ABD’nin, Türkiye üzerinde kullanılacak iki önemli kozu daha var. Biri ekonomik kriz… Amerika’nın sıcak parayı çekme, yabancı yatırımcıları başka ülkelere kaydırma gibi bir manevra yapabileceği açık. Bunun için 15 Temmuz sonrası Türk ekonomisindeki deprem ve artçı depremlere karşı tedbir büyük ölçüde Körfez sermayesinin hızlı bir şekilde Türkiye’ye girişini sağladı. Bir de devletin el koyduğu FETÖ terör örgütünün ve ona bağlı sermayenin nakit ve gayrimenkulleri var. Bu mal varlığının kimi Maliyecilere göre 10 milyar doları aştığı belirtiliyor. ABD’nin kullanacağı diğer bir koz da ayrılıkçı terör örgütü PKK ve onun siyasi uzantıları. Kürt siyasetinin etkin siyasetçilerinden Hatip Dicle, son günlerde realiteyle buluşan açılımlar ve konuşmalar yapıyor. Siyasiler ile yaptığı konuşmaların ilk sırası ise bölücü örgütün imralı’da tutuklu bulunan başı Öcalan ile ilgili… “Ben hayatta iken bu işi yapalım.

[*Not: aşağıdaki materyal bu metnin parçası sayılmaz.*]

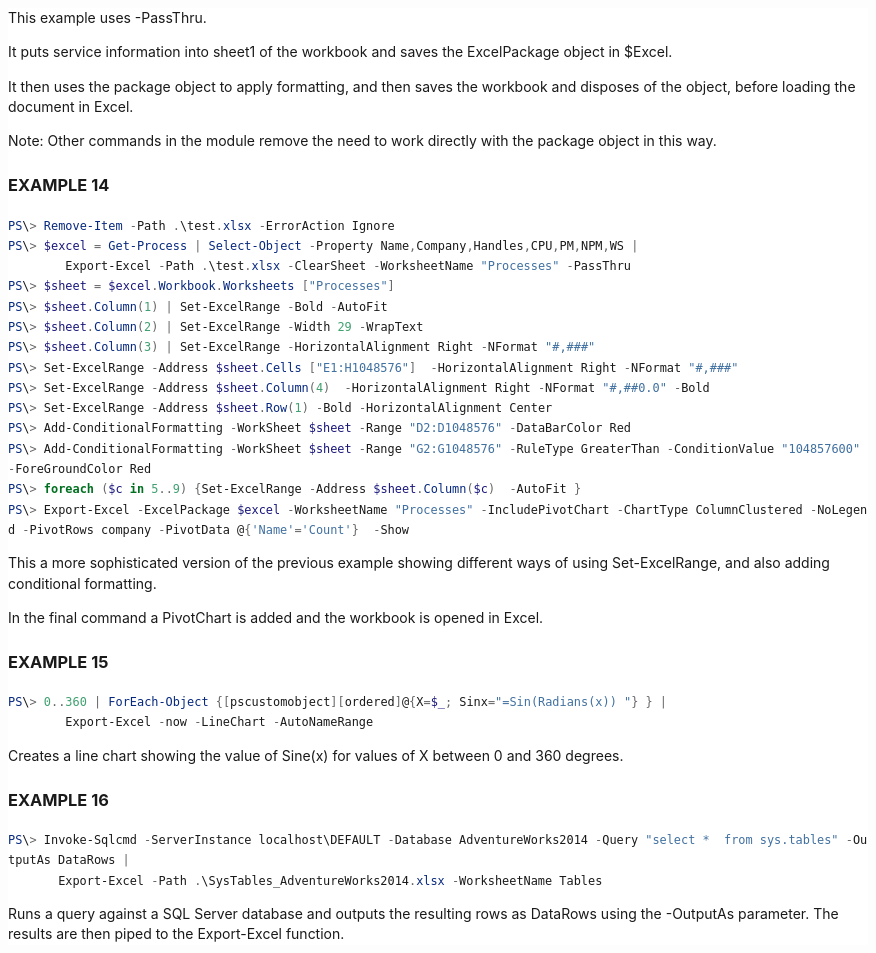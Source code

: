 This example uses -PassThru.

It puts service information into sheet1 of the workbook and saves the ExcelPackage object in $Excel.

It then uses the package object to apply formatting, and then saves the workbook and disposes of the object, before loading the document in Excel.

Note: Other commands in the module remove the need to work directly with the package object in this way.

### EXAMPLE 14

```powershell
PS\> Remove-Item -Path .\test.xlsx -ErrorAction Ignore
PS\> $excel = Get-Process | Select-Object -Property Name,Company,Handles,CPU,PM,NPM,WS |
        Export-Excel -Path .\test.xlsx -ClearSheet -WorksheetName "Processes" -PassThru
PS\> $sheet = $excel.Workbook.Worksheets ["Processes"]
PS\> $sheet.Column(1) | Set-ExcelRange -Bold -AutoFit
PS\> $sheet.Column(2) | Set-ExcelRange -Width 29 -WrapText
PS\> $sheet.Column(3) | Set-ExcelRange -HorizontalAlignment Right -NFormat "#,###"
PS\> Set-ExcelRange -Address $sheet.Cells ["E1:H1048576"]  -HorizontalAlignment Right -NFormat "#,###"
PS\> Set-ExcelRange -Address $sheet.Column(4)  -HorizontalAlignment Right -NFormat "#,##0.0" -Bold
PS\> Set-ExcelRange -Address $sheet.Row(1) -Bold -HorizontalAlignment Center
PS\> Add-ConditionalFormatting -WorkSheet $sheet -Range "D2:D1048576" -DataBarColor Red
PS\> Add-ConditionalFormatting -WorkSheet $sheet -Range "G2:G1048576" -RuleType GreaterThan -ConditionValue "104857600" -ForeGroundColor Red
PS\> foreach ($c in 5..9) {Set-ExcelRange -Address $sheet.Column($c)  -AutoFit }
PS\> Export-Excel -ExcelPackage $excel -WorksheetName "Processes" -IncludePivotChart -ChartType ColumnClustered -NoLegend -PivotRows company -PivotData @{'Name'='Count'}  -Show
```

This a more sophisticated version of the previous example showing different ways of using Set-ExcelRange, and also adding conditional formatting.

In the final command a PivotChart is added and the workbook is opened in Excel.

### EXAMPLE 15

```powershell
PS\> 0..360 | ForEach-Object {[pscustomobject][ordered]@{X=$_; Sinx="=Sin(Radians(x)) "} } |
        Export-Excel -now -LineChart -AutoNameRange
```

Creates a line chart showing the value of Sine\(x\) for values of X between 0 and 360 degrees.

### EXAMPLE 16

```powershell
PS\> Invoke-Sqlcmd -ServerInstance localhost\DEFAULT -Database AdventureWorks2014 -Query "select *  from sys.tables" -OutputAs DataRows |
       Export-Excel -Path .\SysTables_AdventureWorks2014.xlsx -WorksheetName Tables
```

Runs a query against a SQL Server database and outputs the resulting rows as DataRows using the -OutputAs parameter. The results are then piped to the Export-Excel function.

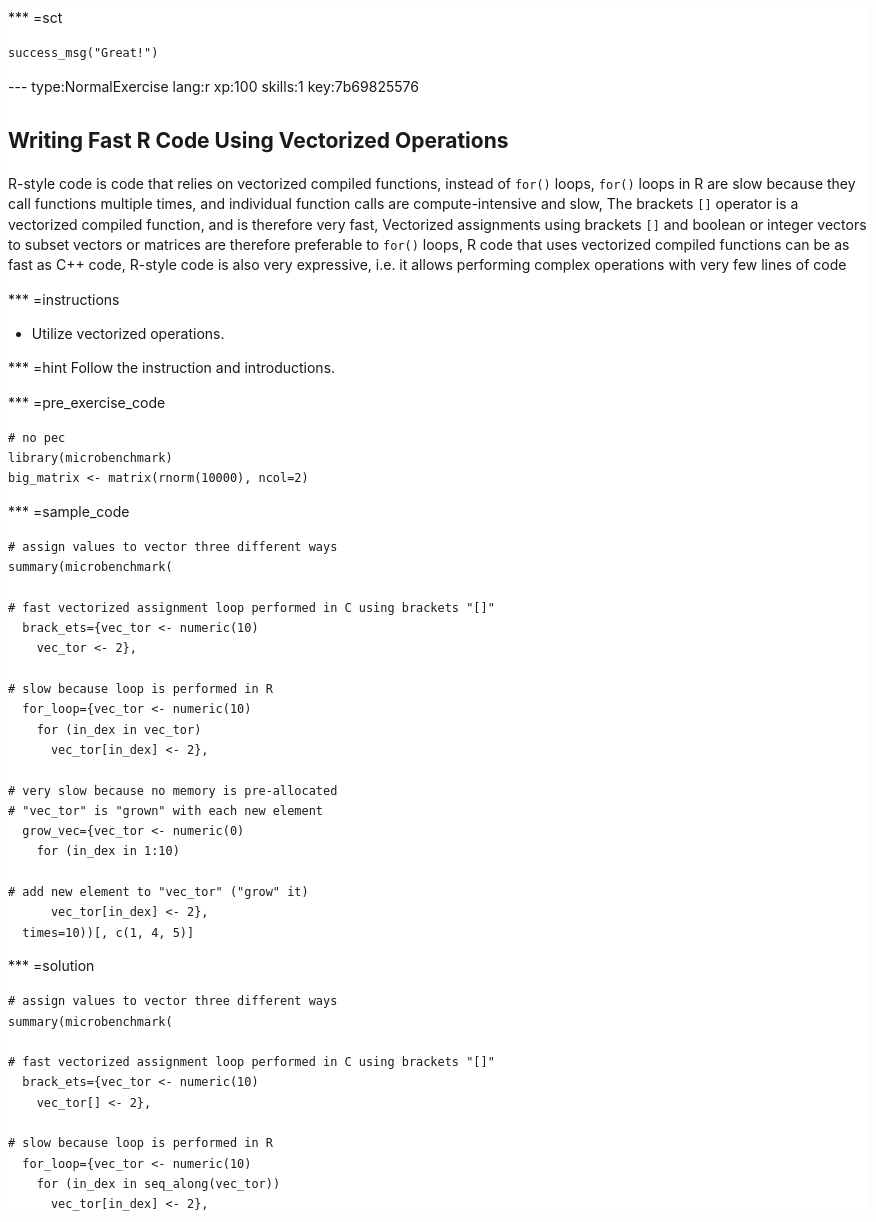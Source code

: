 *** =sct
```{r}
success_msg("Great!")
```


--- type:NormalExercise lang:r xp:100 skills:1 key:7b69825576
## Writing Fast R Code Using Vectorized Operations

R-style code is code that relies on vectorized compiled functions, instead of `for()` loops, `for()` loops in R are slow because they call functions multiple times, and individual function calls are compute-intensive and slow, The brackets `[]` operator is a vectorized compiled function, and is therefore very fast, Vectorized assignments using brackets `[]` and boolean or integer vectors to subset vectors or matrices are therefore preferable to `for()` loops, R code that uses vectorized compiled functions can be as fast as C++ code, R-style code is also very expressive, i.e. it allows performing complex operations with very few lines of code

*** =instructions
- Utilize vectorized operations.

*** =hint
Follow the instruction and introductions.

*** =pre_exercise_code
```{r}
# no pec
library(microbenchmark)
big_matrix <- matrix(rnorm(10000), ncol=2)
```

*** =sample_code
```{r}
# assign values to vector three different ways
summary(microbenchmark(

# fast vectorized assignment loop performed in C using brackets "[]"
  brack_ets={vec_tor <- numeric(10)
    vec_tor <- 2},
    
# slow because loop is performed in R
  for_loop={vec_tor <- numeric(10)
    for (in_dex in vec_tor)
      vec_tor[in_dex] <- 2},
      
# very slow because no memory is pre-allocated
# "vec_tor" is "grown" with each new element
  grow_vec={vec_tor <- numeric(0)
    for (in_dex in 1:10)
    
# add new element to "vec_tor" ("grow" it)
      vec_tor[in_dex] <- 2},
  times=10))[, c(1, 4, 5)]
```

*** =solution
```{r}
# assign values to vector three different ways
summary(microbenchmark(

# fast vectorized assignment loop performed in C using brackets "[]"
  brack_ets={vec_tor <- numeric(10)
    vec_tor[] <- 2},
    
# slow because loop is performed in R
  for_loop={vec_tor <- numeric(10)
    for (in_dex in seq_along(vec_tor))
      vec_tor[in_dex] <- 2},
```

Sorunu çözelim. Eğer ölürsem şimdiden ayrışmaya başlayan örgüt kaç parçaya bölünür. Her ülkenin bir örgütü çıkar. Bu Türkiye’yi bölünmeye götürür.” Öcalan’ın bu sözlerini aktardıktan sonra Dicle, idari özerklik sözlerinin partinin bir grubu tarafından yüksek sesle seslendirilmesinden rahatsızlığını ortaya koyuyor. Dicle’nin siyasiler ile konuşmalarında ortaya koyduğu görüşler şu şekilde: “Yalnızca Güneydoğu’da yok ki Kürtler… Türkiye’nin her yerinde çalışıyor. İstihdam oluşturuyor, üretim yapıyor. Türkiye’nin inşaat ve pazar sektöründe bu kadar Kürt var. Bunlar yaşadıkları illerden dışlanmak istemiyor.”

 

Şimdi Türkiye kendi sınırını yanı başına 911 kilometrenin tam bağrına kamasını sokuverdi. Cerrahi müdahaleyi böyle yapacak. Kama operasyonu bir bakıma göğüs göğüse savaşmak demek. Masada, arazide, Suriye bataklığında…Bunun için anestezi olmadan yapılan cerrahi müdahalenin sancıları fazla oluyor. Benim bildiğim, inandığım ve geçmişte olduğu gibi Türkiye’nin hastayı ameliyat masasında bırakmayacağıdır.